* YOUR TASK
Images within the entries are to be omitted; the remainder must be reproduced exactly.

* MATERIAL FOR THE TASK
————————

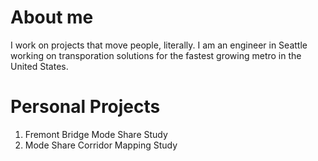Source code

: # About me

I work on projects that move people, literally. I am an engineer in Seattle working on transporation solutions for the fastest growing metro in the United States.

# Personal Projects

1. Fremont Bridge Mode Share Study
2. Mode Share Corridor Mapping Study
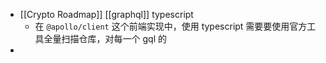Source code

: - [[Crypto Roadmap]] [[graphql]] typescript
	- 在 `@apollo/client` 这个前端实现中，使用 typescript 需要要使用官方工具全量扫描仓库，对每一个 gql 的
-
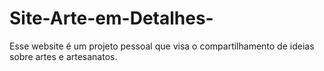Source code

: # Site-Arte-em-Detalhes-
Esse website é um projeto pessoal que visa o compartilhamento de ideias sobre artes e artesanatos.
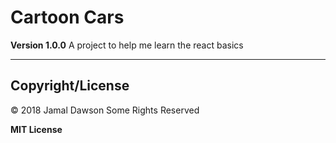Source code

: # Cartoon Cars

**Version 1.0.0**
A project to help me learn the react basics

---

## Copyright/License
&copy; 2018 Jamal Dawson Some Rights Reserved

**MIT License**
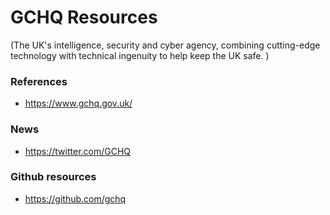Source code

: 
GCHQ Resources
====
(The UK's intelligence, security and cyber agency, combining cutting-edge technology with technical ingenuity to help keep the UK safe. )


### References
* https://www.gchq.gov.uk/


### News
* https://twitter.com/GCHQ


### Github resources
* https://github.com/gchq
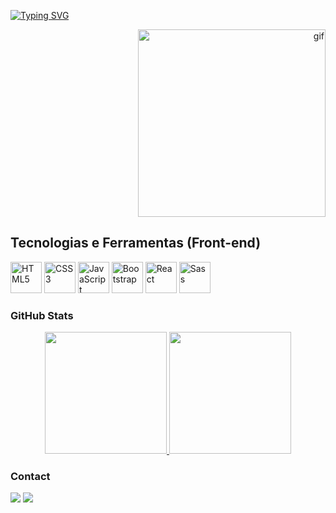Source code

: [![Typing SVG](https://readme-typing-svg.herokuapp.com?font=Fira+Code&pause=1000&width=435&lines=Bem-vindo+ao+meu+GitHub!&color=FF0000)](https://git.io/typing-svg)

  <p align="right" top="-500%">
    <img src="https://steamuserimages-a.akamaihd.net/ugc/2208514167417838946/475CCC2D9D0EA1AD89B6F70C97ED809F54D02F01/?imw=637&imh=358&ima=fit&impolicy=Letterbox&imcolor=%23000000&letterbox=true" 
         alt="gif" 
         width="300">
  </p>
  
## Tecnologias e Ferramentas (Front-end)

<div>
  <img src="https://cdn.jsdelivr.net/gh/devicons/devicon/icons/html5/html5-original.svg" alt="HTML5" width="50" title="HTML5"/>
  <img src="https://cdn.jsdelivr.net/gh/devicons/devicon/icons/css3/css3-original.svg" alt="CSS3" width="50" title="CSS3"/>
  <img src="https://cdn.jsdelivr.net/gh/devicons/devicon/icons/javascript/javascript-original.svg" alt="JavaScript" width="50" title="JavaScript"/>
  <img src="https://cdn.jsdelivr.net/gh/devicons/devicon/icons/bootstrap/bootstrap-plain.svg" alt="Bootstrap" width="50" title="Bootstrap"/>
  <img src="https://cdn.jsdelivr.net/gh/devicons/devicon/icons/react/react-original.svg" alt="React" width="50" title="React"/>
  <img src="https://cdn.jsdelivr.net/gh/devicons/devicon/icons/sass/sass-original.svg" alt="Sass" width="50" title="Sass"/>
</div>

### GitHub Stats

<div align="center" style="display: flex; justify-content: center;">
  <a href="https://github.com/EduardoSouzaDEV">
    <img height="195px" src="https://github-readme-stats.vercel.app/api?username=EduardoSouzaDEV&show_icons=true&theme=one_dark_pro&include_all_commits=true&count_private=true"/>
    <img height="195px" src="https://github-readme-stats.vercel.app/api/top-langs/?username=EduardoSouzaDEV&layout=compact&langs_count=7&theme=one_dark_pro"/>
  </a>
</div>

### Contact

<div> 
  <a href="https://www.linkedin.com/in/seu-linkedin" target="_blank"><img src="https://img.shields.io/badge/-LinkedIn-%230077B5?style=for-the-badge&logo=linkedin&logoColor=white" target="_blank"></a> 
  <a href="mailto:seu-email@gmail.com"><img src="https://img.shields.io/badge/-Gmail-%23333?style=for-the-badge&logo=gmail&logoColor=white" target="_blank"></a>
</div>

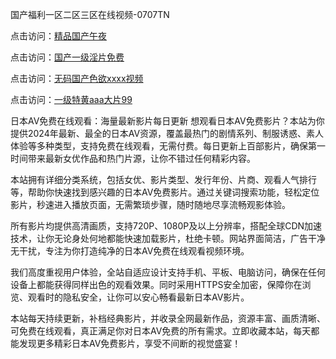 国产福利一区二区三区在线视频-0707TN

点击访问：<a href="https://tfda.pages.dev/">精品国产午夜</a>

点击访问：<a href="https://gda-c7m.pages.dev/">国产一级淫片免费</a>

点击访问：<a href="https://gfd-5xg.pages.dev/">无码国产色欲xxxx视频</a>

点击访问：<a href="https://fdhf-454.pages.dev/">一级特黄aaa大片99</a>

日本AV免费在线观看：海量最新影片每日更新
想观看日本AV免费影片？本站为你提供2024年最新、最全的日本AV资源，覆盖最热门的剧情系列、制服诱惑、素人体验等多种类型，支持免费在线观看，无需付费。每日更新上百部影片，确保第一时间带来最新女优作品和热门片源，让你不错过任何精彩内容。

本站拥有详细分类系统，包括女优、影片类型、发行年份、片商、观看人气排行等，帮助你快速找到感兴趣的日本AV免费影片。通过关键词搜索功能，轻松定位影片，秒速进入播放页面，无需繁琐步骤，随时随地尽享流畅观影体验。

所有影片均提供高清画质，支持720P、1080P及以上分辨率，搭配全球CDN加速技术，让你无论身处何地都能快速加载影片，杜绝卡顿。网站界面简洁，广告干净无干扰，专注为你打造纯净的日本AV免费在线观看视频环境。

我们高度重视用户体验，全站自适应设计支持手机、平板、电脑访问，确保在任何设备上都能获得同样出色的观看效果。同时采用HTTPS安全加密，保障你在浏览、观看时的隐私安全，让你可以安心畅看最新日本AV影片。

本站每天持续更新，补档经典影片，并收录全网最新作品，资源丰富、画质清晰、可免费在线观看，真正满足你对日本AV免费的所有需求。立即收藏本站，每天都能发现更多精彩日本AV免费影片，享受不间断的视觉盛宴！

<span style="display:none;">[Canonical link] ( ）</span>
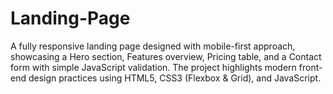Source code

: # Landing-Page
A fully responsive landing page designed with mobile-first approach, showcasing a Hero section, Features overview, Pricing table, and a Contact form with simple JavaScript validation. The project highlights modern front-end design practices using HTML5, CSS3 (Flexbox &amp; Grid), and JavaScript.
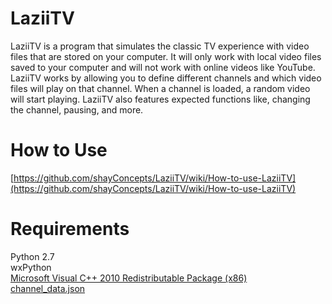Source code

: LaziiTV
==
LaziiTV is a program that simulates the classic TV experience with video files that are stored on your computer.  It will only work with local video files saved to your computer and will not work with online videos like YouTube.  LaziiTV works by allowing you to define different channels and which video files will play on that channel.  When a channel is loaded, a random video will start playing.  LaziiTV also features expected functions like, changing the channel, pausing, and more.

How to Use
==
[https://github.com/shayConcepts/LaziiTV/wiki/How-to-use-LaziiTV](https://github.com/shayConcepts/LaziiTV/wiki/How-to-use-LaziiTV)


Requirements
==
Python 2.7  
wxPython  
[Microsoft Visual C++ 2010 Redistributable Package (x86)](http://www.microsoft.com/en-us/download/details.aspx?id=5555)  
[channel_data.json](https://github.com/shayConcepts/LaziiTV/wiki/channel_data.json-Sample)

————————

* RESULT OF THE EXERCISE
Source code

: # About me

I work on projects that move people, literally. I am an engineer in Seattle working on transporation solutions for the fastest growing metro in the United States.

# Personal Projects

1. Fremont Bridge Mode Share Study
2. Mode Share Corridor Mapping Study
Source code

: - [[Crypto Roadmap]] [[graphql]] typescript
	- 在 `@apollo/client` 这个前端实现中，使用 typescript 需要要使用官方工具全量扫描仓库，对每一个 gql 的
-
Source code

: # Site-Arte-em-Detalhes-
Esse website é um projeto pessoal que visa o compartilhamento de ideias sobre artes e artesanatos.
Source code

: # Cartoon Cars

**Version 1.0.0**
A project to help me learn the react basics

---

## Copyright/License
&copy; 2018 Jamal Dawson Some Rights Reserved

**MIT License**
Source code

: 
GCHQ Resources
====
(The UK's intelligence, security and cyber agency, combining cutting-edge technology with technical ingenuity to help keep the UK safe. )


### References
* https://www.gchq.gov.uk/


### News
* https://twitter.com/GCHQ


### Github resources
* https://github.com/gchq
Source code

: [![Typing SVG](https://readme-typing-svg.herokuapp.com?font=Fira+Code&pause=1000&width=435&lines=Bem-vindo+ao+meu+GitHub!&color=FF0000)](https://git.io/typing-svg)

  <p align="right" top="-500%">
    <img src="https://steamuserimages-a.akamaihd.net/ugc/2208514167417838946/475CCC2D9D0EA1AD89B6F70C97ED809F54D02F01/?imw=637&imh=358&ima=fit&impolicy=Letterbox&imcolor=%23000000&letterbox=true" 
         alt="gif" 
         width="300">
  </p>
  
## Tecnologias e Ferramentas (Front-end)

<div>
  <img src="https://cdn.jsdelivr.net/gh/devicons/devicon/icons/html5/html5-original.svg" alt="HTML5" width="50" title="HTML5"/>
  <img src="https://cdn.jsdelivr.net/gh/devicons/devicon/icons/css3/css3-original.svg" alt="CSS3" width="50" title="CSS3"/>
  <img src="https://cdn.jsdelivr.net/gh/devicons/devicon/icons/javascript/javascript-original.svg" alt="JavaScript" width="50" title="JavaScript"/>
  <img src="https://cdn.jsdelivr.net/gh/devicons/devicon/icons/bootstrap/bootstrap-plain.svg" alt="Bootstrap" width="50" title="Bootstrap"/>
  <img src="https://cdn.jsdelivr.net/gh/devicons/devicon/icons/react/react-original.svg" alt="React" width="50" title="React"/>
  <img src="https://cdn.jsdelivr.net/gh/devicons/devicon/icons/sass/sass-original.svg" alt="Sass" width="50" title="Sass"/>
</div>

### GitHub Stats

<div align="center" style="display: flex; justify-content: center;">
  <a href="https://github.com/EduardoSouzaDEV">
    <img height="195px" src="https://github-readme-stats.vercel.app/api?username=EduardoSouzaDEV&show_icons=true&theme=one_dark_pro&include_all_commits=true&count_private=true"/>
    <img height="195px" src="https://github-readme-stats.vercel.app/api/top-langs/?username=EduardoSouzaDEV&layout=compact&langs_count=7&theme=one_dark_pro"/>
  </a>
</div>

### Contact

<div> 
  <a href="https://www.linkedin.com/in/seu-linkedin" target="_blank"><img src="https://img.shields.io/badge/-LinkedIn-%230077B5?style=for-the-badge&logo=linkedin&logoColor=white" target="_blank"></a> 
  <a href="mailto:seu-email@gmail.com"><img src="https://img.shields.io/badge/-Gmail-%23333?style=for-the-badge&logo=gmail&logoColor=white" target="_blank"></a>
</div>

 国产福利一区二区三区在线视频-0707TN

点击访问：<a href="https://tfda.pages.dev/">精品国产午夜</a>

点击访问：<a href="https://gda-c7m.pages.dev/">国产一级淫片免费</a>

点击访问：<a href="https://gfd-5xg.pages.dev/">无码国产色欲xxxx视频</a>

点击访问：<a href="https://fdhf-454.pages.dev/">一级特黄aaa大片99</a>

日本AV免费在线观看：海量最新影片每日更新
想观看日本AV免费影片？本站为你提供2024年最新、最全的日本AV资源，覆盖最热门的剧情系列、制服诱惑、素人体验等多种类型，支持免费在线观看，无需付费。每日更新上百部影片，确保第一时间带来最新女优作品和热门片源，让你不错过任何精彩内容。

本站拥有详细分类系统，包括女优、影片类型、发行年份、片商、观看人气排行等，帮助你快速找到感兴趣的日本AV免费影片。通过关键词搜索功能，轻松定位影片，秒速进入播放页面，无需繁琐步骤，随时随地尽享流畅观影体验。

所有影片均提供高清画质，支持720P、1080P及以上分辨率，搭配全球CDN加速技术，让你无论身处何地都能快速加载影片，杜绝卡顿。网站界面简洁，广告干净无干扰，专注为你打造纯净的日本AV免费在线观看视频环境。

我们高度重视用户体验，全站自适应设计支持手机、平板、电脑访问，确保在任何设备上都能获得同样出色的观看效果。同时采用HTTPS安全加密，保障你在浏览、观看时的隐私安全，让你可以安心畅看最新日本AV影片。

本站每天持续更新，补档经典影片，并收录全网最新作品，资源丰富、画质清晰、可免费在线观看，真正满足你对日本AV免费的所有需求。立即收藏本站，每天都能发现更多精彩日本AV免费影片，享受不间断的视觉盛宴！

<span style="display:none;">[Canonical link] ( ）</span>
Source code

: # Landing-Page
A fully responsive landing page designed with mobile-first approach, showcasing a Hero section, Features overview, Pricing table, and a Contact form with simple JavaScript validation. The project highlights modern front-end design practices using HTML5, CSS3 (Flexbox &amp; Grid), and JavaScript.
Source code

: LaziiTV
==
LaziiTV is a program that simulates the classic TV experience with video files that are stored on your computer.  It will only work with local video files saved to your computer and will not work with online videos like YouTube.  LaziiTV works by allowing you to define different channels and which video files will play on that channel.  When a channel is loaded, a random video will start playing.  LaziiTV also features expected functions like, changing the channel, pausing, and more.

How to Use
==
[https://github.com/shayConcepts/LaziiTV/wiki/How-to-use-LaziiTV](https://github.com/shayConcepts/LaziiTV/wiki/How-to-use-LaziiTV)


Requirements
==
Python 2.7  
wxPython  
[Microsoft Visual C++ 2010 Redistributable Package (x86)](http://www.microsoft.com/en-us/download/details.aspx?id=5555)  
[channel_data.json](https://github.com/shayConcepts/LaziiTV/wiki/channel_data.json-Sample)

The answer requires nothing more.